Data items
[Start of Attachment]

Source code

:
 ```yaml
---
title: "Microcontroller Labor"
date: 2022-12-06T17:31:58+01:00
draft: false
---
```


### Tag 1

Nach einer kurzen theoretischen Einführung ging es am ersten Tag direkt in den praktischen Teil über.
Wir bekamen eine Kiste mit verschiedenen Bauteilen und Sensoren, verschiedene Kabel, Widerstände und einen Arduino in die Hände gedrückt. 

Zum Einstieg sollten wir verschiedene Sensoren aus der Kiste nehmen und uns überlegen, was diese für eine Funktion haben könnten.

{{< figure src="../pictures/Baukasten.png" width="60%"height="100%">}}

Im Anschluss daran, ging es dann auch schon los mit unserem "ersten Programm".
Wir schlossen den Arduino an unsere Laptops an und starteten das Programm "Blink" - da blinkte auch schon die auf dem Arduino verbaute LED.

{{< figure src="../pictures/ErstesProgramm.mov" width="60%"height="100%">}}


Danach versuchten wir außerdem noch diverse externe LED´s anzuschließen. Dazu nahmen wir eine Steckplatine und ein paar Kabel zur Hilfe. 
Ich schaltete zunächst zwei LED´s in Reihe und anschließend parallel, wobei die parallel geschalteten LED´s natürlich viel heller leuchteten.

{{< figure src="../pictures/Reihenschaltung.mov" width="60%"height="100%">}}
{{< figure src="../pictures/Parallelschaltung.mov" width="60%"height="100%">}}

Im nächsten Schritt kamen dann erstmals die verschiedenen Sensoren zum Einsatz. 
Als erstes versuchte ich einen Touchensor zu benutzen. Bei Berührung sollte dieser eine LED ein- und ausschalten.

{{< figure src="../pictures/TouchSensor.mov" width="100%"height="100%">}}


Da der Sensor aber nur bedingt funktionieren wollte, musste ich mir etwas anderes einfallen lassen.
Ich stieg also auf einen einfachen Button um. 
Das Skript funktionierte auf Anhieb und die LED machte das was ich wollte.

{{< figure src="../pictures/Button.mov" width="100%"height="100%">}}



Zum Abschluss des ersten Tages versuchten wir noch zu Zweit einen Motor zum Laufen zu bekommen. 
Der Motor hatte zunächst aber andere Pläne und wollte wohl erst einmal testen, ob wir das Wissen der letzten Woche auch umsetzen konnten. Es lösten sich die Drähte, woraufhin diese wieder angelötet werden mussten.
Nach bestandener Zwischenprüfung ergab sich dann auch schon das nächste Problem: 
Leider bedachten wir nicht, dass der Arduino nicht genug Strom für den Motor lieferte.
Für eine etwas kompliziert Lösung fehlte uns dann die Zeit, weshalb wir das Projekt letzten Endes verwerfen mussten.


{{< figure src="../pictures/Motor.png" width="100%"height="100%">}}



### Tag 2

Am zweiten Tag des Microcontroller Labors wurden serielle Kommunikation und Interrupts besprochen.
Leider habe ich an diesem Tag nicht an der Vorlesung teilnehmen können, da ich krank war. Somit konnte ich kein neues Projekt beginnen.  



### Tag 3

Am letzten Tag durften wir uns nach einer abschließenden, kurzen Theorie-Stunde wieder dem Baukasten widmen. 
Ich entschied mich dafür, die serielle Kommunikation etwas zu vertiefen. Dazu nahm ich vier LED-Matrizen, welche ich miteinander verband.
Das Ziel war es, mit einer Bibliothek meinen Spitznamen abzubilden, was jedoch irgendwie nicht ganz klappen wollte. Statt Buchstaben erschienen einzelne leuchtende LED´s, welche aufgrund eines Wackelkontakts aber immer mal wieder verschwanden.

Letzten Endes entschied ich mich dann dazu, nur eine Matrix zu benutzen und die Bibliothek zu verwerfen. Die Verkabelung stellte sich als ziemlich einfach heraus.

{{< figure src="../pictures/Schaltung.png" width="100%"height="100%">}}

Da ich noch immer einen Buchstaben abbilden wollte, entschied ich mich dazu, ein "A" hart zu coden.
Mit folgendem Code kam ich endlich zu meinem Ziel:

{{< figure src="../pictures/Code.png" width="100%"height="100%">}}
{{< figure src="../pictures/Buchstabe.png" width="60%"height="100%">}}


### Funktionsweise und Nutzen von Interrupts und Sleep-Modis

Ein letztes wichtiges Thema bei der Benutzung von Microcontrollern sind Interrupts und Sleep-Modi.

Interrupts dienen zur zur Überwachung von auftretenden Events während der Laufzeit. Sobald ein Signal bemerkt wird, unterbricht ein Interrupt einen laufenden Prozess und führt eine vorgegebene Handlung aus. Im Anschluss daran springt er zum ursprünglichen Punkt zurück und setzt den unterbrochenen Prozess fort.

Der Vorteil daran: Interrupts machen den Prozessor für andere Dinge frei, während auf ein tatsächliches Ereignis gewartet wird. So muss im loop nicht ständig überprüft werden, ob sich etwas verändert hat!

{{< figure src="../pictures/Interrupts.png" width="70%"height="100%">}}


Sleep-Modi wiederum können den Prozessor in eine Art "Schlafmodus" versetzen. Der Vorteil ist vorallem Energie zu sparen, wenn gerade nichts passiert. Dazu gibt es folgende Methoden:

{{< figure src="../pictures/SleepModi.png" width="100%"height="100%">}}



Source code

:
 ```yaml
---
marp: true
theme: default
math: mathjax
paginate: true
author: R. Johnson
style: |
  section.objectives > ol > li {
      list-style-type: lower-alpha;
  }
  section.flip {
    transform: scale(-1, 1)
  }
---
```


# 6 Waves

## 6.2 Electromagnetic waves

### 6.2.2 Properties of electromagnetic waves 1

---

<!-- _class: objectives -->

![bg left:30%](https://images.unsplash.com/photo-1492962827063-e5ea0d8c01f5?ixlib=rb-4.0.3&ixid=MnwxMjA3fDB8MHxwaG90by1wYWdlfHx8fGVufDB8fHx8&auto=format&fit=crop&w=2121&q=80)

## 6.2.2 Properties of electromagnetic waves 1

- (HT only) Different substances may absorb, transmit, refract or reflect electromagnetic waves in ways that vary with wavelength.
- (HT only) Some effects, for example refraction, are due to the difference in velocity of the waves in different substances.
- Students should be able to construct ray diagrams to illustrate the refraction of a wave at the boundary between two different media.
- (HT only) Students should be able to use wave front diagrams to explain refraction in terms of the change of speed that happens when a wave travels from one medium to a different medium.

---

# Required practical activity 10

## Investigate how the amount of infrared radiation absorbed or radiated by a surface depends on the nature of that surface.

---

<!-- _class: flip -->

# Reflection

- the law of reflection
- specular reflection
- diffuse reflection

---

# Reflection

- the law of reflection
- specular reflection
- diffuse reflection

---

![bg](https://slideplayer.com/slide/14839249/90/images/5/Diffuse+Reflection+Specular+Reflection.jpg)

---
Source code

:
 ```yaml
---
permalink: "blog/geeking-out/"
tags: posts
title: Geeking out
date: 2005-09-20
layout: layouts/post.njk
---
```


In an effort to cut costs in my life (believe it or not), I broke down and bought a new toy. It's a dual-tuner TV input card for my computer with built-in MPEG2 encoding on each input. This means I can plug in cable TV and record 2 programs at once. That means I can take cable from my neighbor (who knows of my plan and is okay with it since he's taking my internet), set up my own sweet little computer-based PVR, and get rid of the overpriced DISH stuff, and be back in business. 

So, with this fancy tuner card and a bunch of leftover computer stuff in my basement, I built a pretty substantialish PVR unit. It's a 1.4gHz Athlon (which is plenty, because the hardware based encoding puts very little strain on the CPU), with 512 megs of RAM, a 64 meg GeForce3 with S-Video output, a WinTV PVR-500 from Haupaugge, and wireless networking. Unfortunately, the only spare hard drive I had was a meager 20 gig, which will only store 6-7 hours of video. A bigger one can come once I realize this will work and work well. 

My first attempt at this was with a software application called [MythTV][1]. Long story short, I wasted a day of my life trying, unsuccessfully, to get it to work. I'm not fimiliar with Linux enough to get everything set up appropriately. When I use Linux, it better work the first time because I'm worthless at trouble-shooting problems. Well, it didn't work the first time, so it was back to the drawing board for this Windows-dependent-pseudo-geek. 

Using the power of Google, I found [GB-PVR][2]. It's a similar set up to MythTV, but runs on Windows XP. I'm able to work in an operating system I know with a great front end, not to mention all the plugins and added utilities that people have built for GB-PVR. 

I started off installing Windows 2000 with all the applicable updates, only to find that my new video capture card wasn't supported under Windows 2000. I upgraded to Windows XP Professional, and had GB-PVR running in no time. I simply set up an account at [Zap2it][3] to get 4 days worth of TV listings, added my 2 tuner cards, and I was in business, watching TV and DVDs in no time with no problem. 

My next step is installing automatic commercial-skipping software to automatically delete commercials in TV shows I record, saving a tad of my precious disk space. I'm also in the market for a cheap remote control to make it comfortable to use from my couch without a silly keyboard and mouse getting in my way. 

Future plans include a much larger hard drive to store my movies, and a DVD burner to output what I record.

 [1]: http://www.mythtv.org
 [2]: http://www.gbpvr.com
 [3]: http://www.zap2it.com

[End of Attachment]

**WHAT TO PRODUCE:** Each line above that contains the word "können" should be returned.

**RESPONSE TO THIS EXERCISE:**
Leider habe ich an diesem Tag nicht an der Vorlesung teilnehmen können, da ich krank war. Somit konnte ich kein neues Projekt beginnen.  
Sleep-Modi wiederum können den Prozessor in eine Art "Schlafmodus" versetzen. Der Vorteil ist vorallem Energie zu sparen, wenn gerade nichts passiert. Dazu gibt es folgende Methoden:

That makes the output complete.